Home » DBMS

Normalization in Database Management System

DBMS | Normalization: In this tutorial, we will learn about the normalization, different types of the normalization with the examples. By IncludeHelp Last updated : May 29, 2023

What is Normalization in DBMS?

Normalization is a process of organizing the data in a database to avoid data redundancy and improve data integrity. Normalization of the database is a process of arranging the data in the database.
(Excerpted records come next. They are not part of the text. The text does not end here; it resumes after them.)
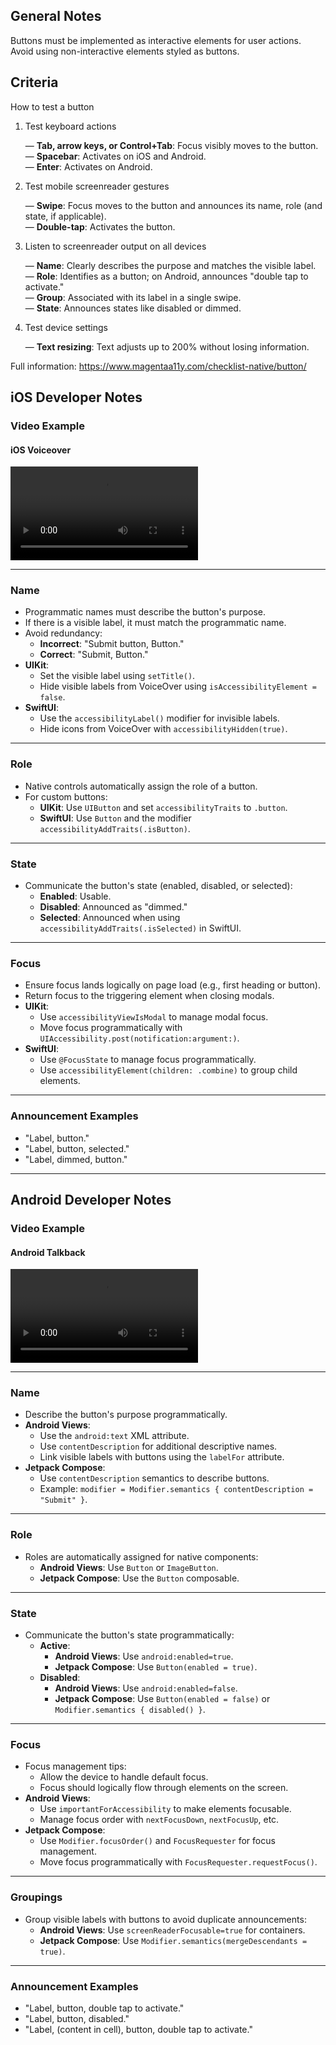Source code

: ## General Notes

Buttons must be implemented as interactive elements for user actions. Avoid using non-interactive elements styled as buttons.

## Criteria

How to test a button

1. Test keyboard actions

   &mdash; **Tab, arrow keys, or Control+Tab**: Focus visibly moves to the button.  
   &mdash; **Spacebar**: Activates on iOS and Android.  
   &mdash; **Enter**: Activates on Android.

2. Test mobile screenreader gestures

   &mdash; **Swipe**: Focus moves to the button and announces its name, role (and state, if applicable).  
   &mdash; **Double-tap**: Activates the button.

3. Listen to screenreader output on all devices

   &mdash; **Name**: Clearly describes the purpose and matches the visible label.  
   &mdash; **Role**: Identifies as a button; on Android, announces "double tap to activate."  
   &mdash; **Group**: Associated with its label in a single swipe.  
   &mdash; **State**: Announces states like disabled or dimmed.

4. Test device settings

   &mdash; **Text resizing**: Text adjusts up to 200% without losing information.

Full information: https://www.magentaa11y.com/checklist-native/button/

## iOS Developer Notes

### Video Example

#### iOS Voiceover

<video controls>
  <source src="media/video/buttonIosVoiceover.webm" type="video/webm">
  Your browser does not support the video tag.
</video>

---

### Name

- Programmatic names must describe the button's purpose.
- If there is a visible label, it must match the programmatic name.
- Avoid redundancy:
  - **Incorrect**: "Submit button, Button."
  - **Correct**: "Submit, Button."
- **UIKit**:
  - Set the visible label using `setTitle()`.
  - Hide visible labels from VoiceOver using `isAccessibilityElement = false`.
- **SwiftUI**:
  - Use the `accessibilityLabel()` modifier for invisible labels.
  - Hide icons from VoiceOver with `accessibilityHidden(true)`.

---

### Role

- Native controls automatically assign the role of a button.
- For custom buttons:
  - **UIKit**: Use `UIButton` and set `accessibilityTraits` to `.button`.
  - **SwiftUI**: Use `Button` and the modifier `accessibilityAddTraits(.isButton)`.

---

### State

- Communicate the button's state (enabled, disabled, or selected):
  - **Enabled**: Usable.
  - **Disabled**: Announced as "dimmed."
  - **Selected**: Announced when using `accessibilityAddTraits(.isSelected)` in SwiftUI.

---

### Focus

- Ensure focus lands logically on page load (e.g., first heading or button).
- Return focus to the triggering element when closing modals.
- **UIKit**:
  - Use `accessibilityViewIsModal` to manage modal focus.
  - Move focus programmatically with `UIAccessibility.post(notification:argument:)`.
- **SwiftUI**:
  - Use `@FocusState` to manage focus programmatically.
  - Use `accessibilityElement(children: .combine)` to group child elements.

---

### Announcement Examples

- "Label, button."
- "Label, button, selected."
- "Label, dimmed, button."

---

## Android Developer Notes

### Video Example

#### Android Talkback

<video controls>
  <source src="media/video/buttonAndroidTalkback.webm" type="video/webm">
  Your browser does not support the video tag.
</video>

---

### Name

- Describe the button's purpose programmatically.
- **Android Views**:
  - Use the `android:text` XML attribute.
  - Use `contentDescription` for additional descriptive names.
  - Link visible labels with buttons using the `labelFor` attribute.
- **Jetpack Compose**:
  - Use `contentDescription` semantics to describe buttons.
  - Example: `modifier = Modifier.semantics { contentDescription = "Submit" }`.

---

### Role

- Roles are automatically assigned for native components:
  - **Android Views**: Use `Button` or `ImageButton`.
  - **Jetpack Compose**: Use the `Button` composable.

---

### State

- Communicate the button's state programmatically:
  - **Active**:
    - **Android Views**: Use `android:enabled=true`.
    - **Jetpack Compose**: Use `Button(enabled = true)`.
  - **Disabled**:
    - **Android Views**: Use `android:enabled=false`.
    - **Jetpack Compose**: Use `Button(enabled = false)` or `Modifier.semantics { disabled() }`.

---

### Focus

- Focus management tips:
  - Allow the device to handle default focus.
  - Focus should logically flow through elements on the screen.
- **Android Views**:
  - Use `importantForAccessibility` to make elements focusable.
  - Manage focus order with `nextFocusDown`, `nextFocusUp`, etc.
- **Jetpack Compose**:
  - Use `Modifier.focusOrder()` and `FocusRequester` for focus management.
  - Move focus programmatically with `FocusRequester.requestFocus()`.

---

### Groupings

- Group visible labels with buttons to avoid duplicate announcements:
  - **Android Views**: Use `screenReaderFocusable=true` for containers.
  - **Jetpack Compose**: Use `Modifier.semantics(mergeDescendants = true)`.

---

### Announcement Examples

- "Label, button, double tap to activate."
- "Label, button, disabled."
- "Label, (content in cell), button, double tap to activate."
To remove data repetition (redundancy) and unwanted features such as addition, Update, and deletion anomalies, and a normalization is a systematic approach to decomposing tables. It is a multi-step approach that places information in tabular form, eliminating redundant information from the tables.
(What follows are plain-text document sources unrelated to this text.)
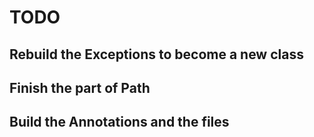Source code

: # TODO

## Rebuild the Exceptions to become a new class  
## Finish the part of Path  
## Build the Annotations and the files  
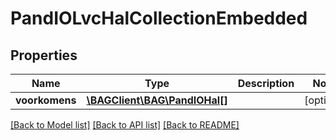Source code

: # PandIOLvcHalCollectionEmbedded

## Properties
Name | Type | Description | Notes
------------ | ------------- | ------------- | -------------
**voorkomens** | [**\BAGClient\BAG\PandIOHal[]**](PandIOHal.md) |  | [optional] 

[[Back to Model list]](../../README.md#documentation-for-models) [[Back to API list]](../../README.md#documentation-for-api-endpoints) [[Back to README]](../../README.md)

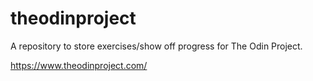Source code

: # theodinproject
A repository to store exercises/show off progress for The Odin Project.

https://www.theodinproject.com/

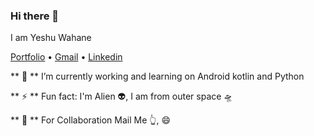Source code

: ### Hi there 👋
I am Yeshu Wahane 
<p align="left">
  <a href="https://yeshuwahane.github.io">Portfolio</a> •
  <a href="mailto:yeshuwahane@gmail.com?subject=Hey!">Gmail</a> •
  <a href="https://www.linkedin.com/in/yeshu-wahane-5b1574137/">Linkedin</a>
</p>

 ** 🔭 ** I’m currently working and learning on  Android kotlin and Python 
 </p>
 
   
 ** ⚡ ** Fun fact: I'm Alien 👽, I am from outer space 🛸
</p>

** 👯 ** For Collaboration Mail Me 👆, 😄


<!--
**yeshuwahane/YeshuWahane** is a ✨ _special_ ✨ repository because its `README.md` (this file) appears on your GitHub profile.

Here are some ideas to get you started:

- 🔭 I’m currently working on ...
- 🌱 I’m currently learning ...
- 👯 I’m looking to collaborate on ...
- 🤔 I’m looking for help with ...
- 💬 Ask me about ...
- 📫 How to reach me: ...
- 😄 Pronouns: ...
- ⚡ Fun fact: ...
-->
</p
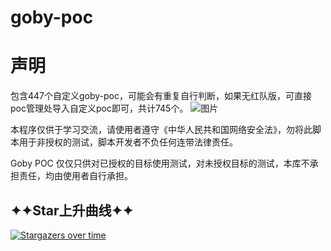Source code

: # goby-poc
#   声明
包含447个自定义goby-poc，可能会有重复自行判断，如果无红队版，可直接poc管理处导入自定义poc即可，共计745个。
![图片](https://user-images.githubusercontent.com/74171727/185719401-f4782b47-157b-48db-87df-955a65adc487.png)


本程序仅供于学习交流，请使用者遵守《中华人民共和国网络安全法》，勿将此脚本用于非授权的测试，脚本开发者不负任何连带法律责任。

Goby POC 仅仅只供对已授权的目标使用测试，对未授权目标的测试，本库不承担责任，均由使用者自行承担。


## ✦✦Star上升曲线✦✦

[![Stargazers over time](https://starchart.cc/MY0723/goby-poc.svg)](https://starchart.cc/MY0723/goby-poc)

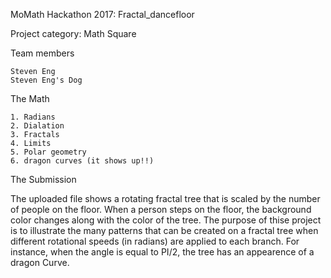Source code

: MoMath Hackathon 2017: Fractal_dancefloor

Project category: Math Square 

Team members

    Steven Eng
    Steven Eng's Dog 
    
The Math

    1. Radians
    2. Dialation
    3. Fractals
    4. Limits 
    5. Polar geometry 
    6. dragon curves (it shows up!!) 

The Submission


The uploaded file shows a rotating fractal tree that is scaled by the number of people on the floor. When a person steps on the floor, the background color changes along with the color of the tree. The purpose of thise project is to illustrate the many patterns that can be created on a fractal tree when different rotational speeds (in radians) are applied to each branch. For instance, when the angle is equal to PI/2, the tree has an appearence of a dragon Curve. 
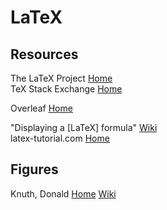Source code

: # LaTeX

## Resources

The LaTeX Project [Home](https://www.latex-project.org)<br>
TeX Stack Exchange [Home](https://tex.stackexchange.com)<br>

Overleaf [Home](https://www.overleaf.com)<br>

"Displaying a [LaTeX] formula" [Wiki](https://en.wikipedia.org/wiki/Help:Displaying_a_formula)<br>
latex-tutorial.com [Home](https://latex-tutorial.com/tutorials/)

## Figures

Knuth, Donald [Home](https://www-cs-faculty.stanford.edu/~knuth/) [Wiki](https://en.wikipedia.org/wiki/Donald_Knuth)<br>
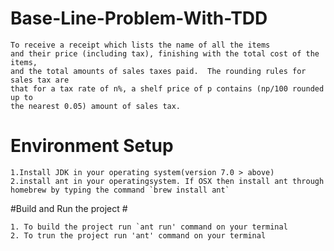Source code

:# Base-Line-Problem-With-TDD #

    To receive a receipt which lists the name of all the items
    and their price (including tax), finishing with the total cost of the items,
    and the total amounts of sales taxes paid.  The rounding rules for sales tax are
    that for a tax rate of n%, a shelf price of p contains (np/100 rounded up to
    the nearest 0.05) amount of sales tax.

# Environment Setup

    1.Install JDK in your operating system(version 7.0 > above)
    2.install ant in your operatingsystem. If OSX then install ant through homebrew by typing the command `brew install ant`

#Build and Run the project #
    
    1. To build the project run `ant run' command on your terminal
    2. To trun the project run 'ant' command on your terminal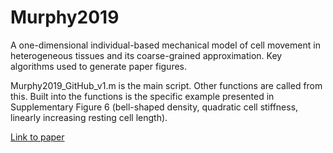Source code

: # Murphy2019

A one-dimensional individual-based mechanical model of cell movement in heterogeneous tissues and its coarse-grained approximation.
Key algorithms used to generate paper figures.

Murphy2019_GitHub_v1.m is the main script. 
Other functions are called from this. 
Built into the functions is the specific example presented in Supplementary Figure 6 (bell-shaped density, quadratic cell stiffness, linearly increasing resting cell length).

<a href="https://royalsocietypublishing.org/doi/10.1098/rspa.2018.0838">Link to paper </a>
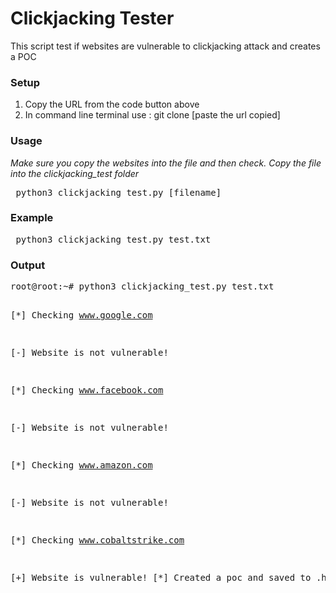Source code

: 
<h1>Clickjacking Tester</h1>

<p>This script test if websites are vulnerable to clickjacking attack and creates a POC</p>

<h3>Setup</h3>
<ol>
<li>Copy the URL from the code button above</li>
<li>In command line terminal use : git clone [paste the url copied]</li>
</ol>

<h3>Usage</h3>
<em>Make sure you copy the websites into the file and then check. Copy the file into the clickjacking_test folder</em>
<pre> python3 clickjacking_test.py [filename] </pre>

<h3>Example</h3>
<pre> python3 clickjacking_test.py test.txt </pre>

<h3>Output</h3>
<pre>root@root:~# python3 clickjacking_test.py test.txt

[*] Checking www.google.com

   [-] Website is not vulnerable!

[*] Checking www.facebook.com

   [-] Website is not vulnerable!

[*] Checking www.amazon.com

   [-] Website is not vulnerable!

[*] Checking www.cobaltstrike.com

   [+] Website is vulnerable!
   [*] Created a poc and saved to <URL>.html
</pre>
What happens if the database table is not Normalize?

If a table is not normalized properly and has data redundancy, it not only requires additional memory space but also makes it very difficult to maintain and Update the database records without data loss. If the database is not normalized, insertion, Updation, and anomalies deletion will be difficult.

Purpose of Normalization

Normalization is primarily used for two reasons.

To remove redundant data.
To ensure data dependencies, i.e. data is logically processed and making sense.

Types of DBMS Normalization

It is possible to classify databases by their normalization level, from level 1 to level 5. This means that the easiest and most basic method of normalizing data is level 1 (First Normal Form or 1NF), up to 5NF, the most complex one.

The most common form of Normalization is as follows -

First Normal Form
Second Normal Form
Third Normal Form
BCNF
Fourth Normal Form

1) First Normal Form (1NF)

There are some criteria to keep the database table in first normal form. These are as follows -

A table will be in 1NF, if it contains an atomic value.
It needs to note that a table attribute is unable to hold several values. It must only contain an attribute with a single value.
The multi-value attribute, the composite attribute, and their combinations are disallowed by the first normal type.

Example: Table STUDENT is not in 1NF because of multi-valued attribute ST_PHONE.

STUDENT table:

ST_ID	ST_NAME	ST_PHONE	ST_STATE
101	Ram	8877665544, 8989265471	MP
102	Rex	8574783832	Maharashtra
103	Kapil	7390372389, 8589830302	Delhi

The decomposition of the STUDENT table into 1NF has been shown below:

ST_ID	ST_NAME	ST_PHONE	ST_STATE
101	Ram	8877665544	MP
101	Ram	8989265471	MP
102	Rex	8574783832	Maharashtra
103	Kapil	7390372389	Delhi
103	Kapil	8589830302	Delhi

2) Second Normal Form (2NF)

There are several conditions for keeping the second normal shape of the database table. These are the following -

In the 2NF row, the table must be 1NF.
In the second normal type, all non-key attributes depending on the primary key are completely functional.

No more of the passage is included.